The cis-elements encompassing CLE (5′-CGTCTAAGTGGTCCCGCA-3′) in the viral promoter are necessary for TrAP-responsiveness of several begomoviruses [14,2629]. Nonetheless, CLE of all geminiviruses are not responsible for TrAP-responsiveness [30], which necessitates the identification of altered or additional TrAP-responsive elements. Interestingly, plant PEAPOD-2 protein binds directly to the TGMV-CP promoter, and also interacts with TrAP [31]. As PEAPOD-2 is a transcriptional repressor [32], this interaction might lead to de-repression of the CP promoter.

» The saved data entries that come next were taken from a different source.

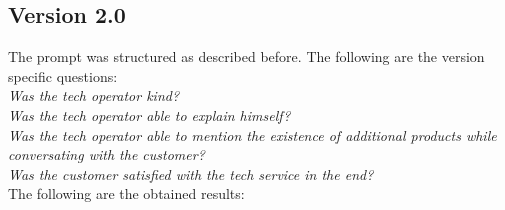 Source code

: \subsection{Version 2.0}
The prompt was structured as described before. The following are the version specific questions:\\

\textit{Was the tech operator kind?\\
      Was the tech operator able to explain himself?\\
      Was the tech operator able to mention the existence of additional products while conversating with the customer?\\
      Was the customer satisfied with the tech service in the end?
}\\

The following are the obtained results:\\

It appears that this interaction between TrAP and CP promoter is multi-layered, and to understand the mechanism(s) behind it, it is necessary to decode TrAP/CLE-independent mechanism(s) employed by geminiviruses lacking TrAP in regulating late gene expression.

3. The voyage of virus inside the insect vector

The whitefly (Bemisia tabaci, a complex of cryptic species) serves as an exclusive vector to transmit begomoviruses in a circulative and persistent manner [5,33]. They can also transmit members of Carlavirus, Crinivirus, Ipomovirus and Torradovirus [34]. Virus transmission involves acquisition, retention and egestion by the insects. The insect stylets facilitate the entry of virions from the plant phloem sap (acquisition access period (AAP)). They then travel to the esophagus and the midgut through the food canal (figure 2). They are egested with the saliva into the phloem of new plants (inoculation access period (IAP)). The minimum AAP and IAP duration of various begomoviruses varied between 10 and 60 min [5]. These viruses can penetrate into the fat cells and ovaries; however, no viral transcripts/proteins are detected in these cells [35]. Hence the interactions of viral particles with such tissues are yet to be ascertained.

Figure 2.

Figure 2.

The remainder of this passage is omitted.